The Penrhos Feilw Standing Stones are a pair of standing stones on Holy Island west of Anglesey in north-west Wales. They are thought to date from the Bronze Age but their origins and purpose are unclear. They are about 3 m high and are a similar distance apart.

==Stones==
The stones are located behind the farmhouse of Plas Meilw, some 2 km southwest of Holyhead and a similar distance south of Holyhead Mountain. Little is known about the history of the stones. They are believed to be between 3,500 and 4,000 years old and are a Scheduled ancient monument. The exposed part of each stone is about 3 m high and 1 m broad at the base, but only about 20 cm thick. They are situated about 3 m apart on an open grassy place above Porth Dafarch between two low hills. They are aligned along their long axes in a northeasterly/southwesterly direction, with a fine view of the coast and towards Holyhead Mountain.
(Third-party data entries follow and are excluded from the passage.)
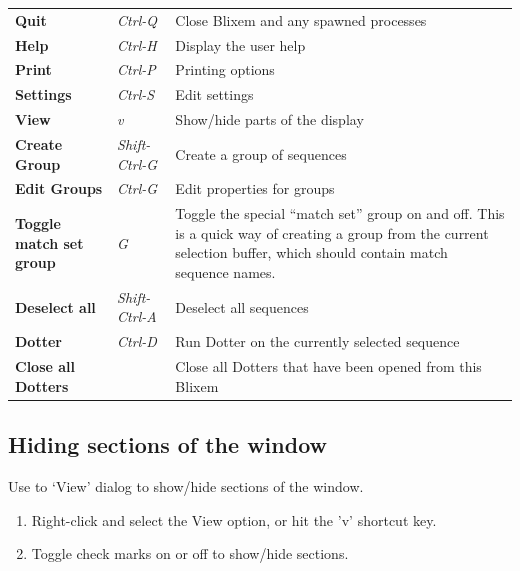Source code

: \documentclass[letterpaper]{article}
\newcommand\liststyleWWviiiNumxxxi{%
\renewcommand\theenumi{\arabic{enumi}}
\renewcommand\theenumii{\alph{enumii}}
\renewcommand\theenumiii{\roman{enumiii}}
\renewcommand\theenumiv{\arabic{enumiv}}
\renewcommand\labelenumi{\theenumi.}
\renewcommand\labelenumii{\theenumii.}
\renewcommand\labelenumiii{\theenumiii.}
\renewcommand\labelenumiv{\theenumiv.}
}
\begin{document}
\begin{center}
\tablehead{}
\begin{supertabular}{p{2.9559999cm}p{2.187cm}p{8.343cm}}
\bfseries Quit &
\itshape Ctrl-Q &
 Close Blixem and any spawned processes\\
\bfseries Help &
\itshape Ctrl-H &
 Display the user help\\
 \textbf{Print}  &
\itshape Ctrl-P &
 Printing options\\
\bfseries Settings &
\itshape Ctrl-S &
 Edit settings\\
 \textbf{View}  &
\itshape v &
 Show/hide parts of the display\\
\bfseries Create Group &
\itshape Shift-Ctrl-G &
 Create a group of sequences\\
 \textbf{Edit Groups}  &
\itshape Ctrl-G &
 Edit properties for groups\\
\bfseries Toggle match set group &
\itshape G &
 Toggle the special {\textquotedblleft}match
set{\textquotedblright} group on and off. This is a quick way of
creating a group from the current selection buffer, which should
contain match sequence names.\\
\bfseries Deselect all &
\itshape Shift-Ctrl-A &
 Deselect all sequences\\
 \textbf{Dotter}  &
\itshape Ctrl-D &
 Run Dotter on the currently selected sequence\\
\bfseries Close all Dotters &
~
 &
 Close all Dotters that have been opened from
this Blixem\\
\end{supertabular}
\end{center}

{\color[rgb]{0.30980393,0.5058824,0.7411765}\subsection[Hiding sections of the window]{Hiding sections of the window}}
\hypertarget{RefHeading1801056909880}{}\label{bkm:RefHeading1801056909880}{
Use to {\textquoteleft}View{\textquoteright} dialog to show/hide
sections of the window.}

\liststyleWWviiiNumxxxi
\begin{enumerate}
\item {
Right-click and select the View option, or hit the
{\textquoteright}v{\textquoteright} shortcut key.}
\item {
Toggle check marks on or off to show/hide sections.}
\end{enumerate}
\end{document}
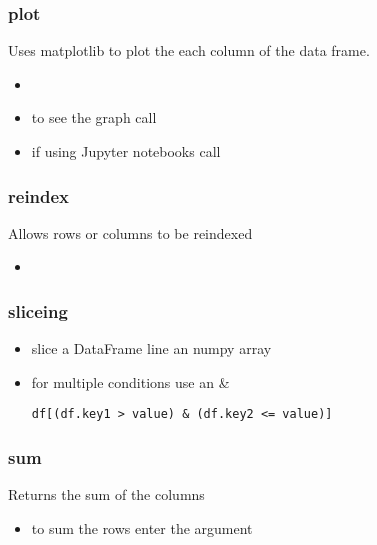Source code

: %
\subsubsection{plot}
Uses matplotlib to plot the each column of the data frame.
  \begin{itemize}

    \item {\color{red}{make sure to import matplotlib before calling this
      method}}

    \item to see the graph call {\color{red}{plt.show()}}

    \item if using Jupyter notebooks call {\color{red}{\%matplotlib inline}}
  \end{itemize}

%
\subsubsection{reindex}
Allows rows or columns to be reindexed
  \begin{itemize}

    \item \color{red}{if no arguments are passed the rows will be reindexed,
      and if the columns argument is passed the columns will be reindexed.}
  \end{itemize}

%
\subsubsection{sliceing}
\begin{itemize}
  \item slice a DataFrame line an numpy array
  \item for multiple conditions use an \&
\begin{lstlisting}
df[(df.key1 > value) & (df.key2 <= value)]
\end{lstlisting}
\end{itemize}
%
\subsubsection{sum}
Returns the sum of the columns
  \begin{itemize}

    \item to sum the rows enter the argument \color{red}{axis=1}
  \end{itemize}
There are theories that they may have formed part of a stone circle, however there is no evidence to support this. It is also said that there was previously a stone cist between them, but again this story lacks supporting evidence. There may be some significance to the fact that they are located just 100 m from the Plas Meilw hut circle but their presence here is "quite enigmatic".

==Access==
The stones are in the care of Cadw; the site is open to the public throughout the year, except around Christmas and the New Year, free of charge. Access is through a kissing gate and across a grassy field, and there is a pull-in by the roadside, large enough for a single car.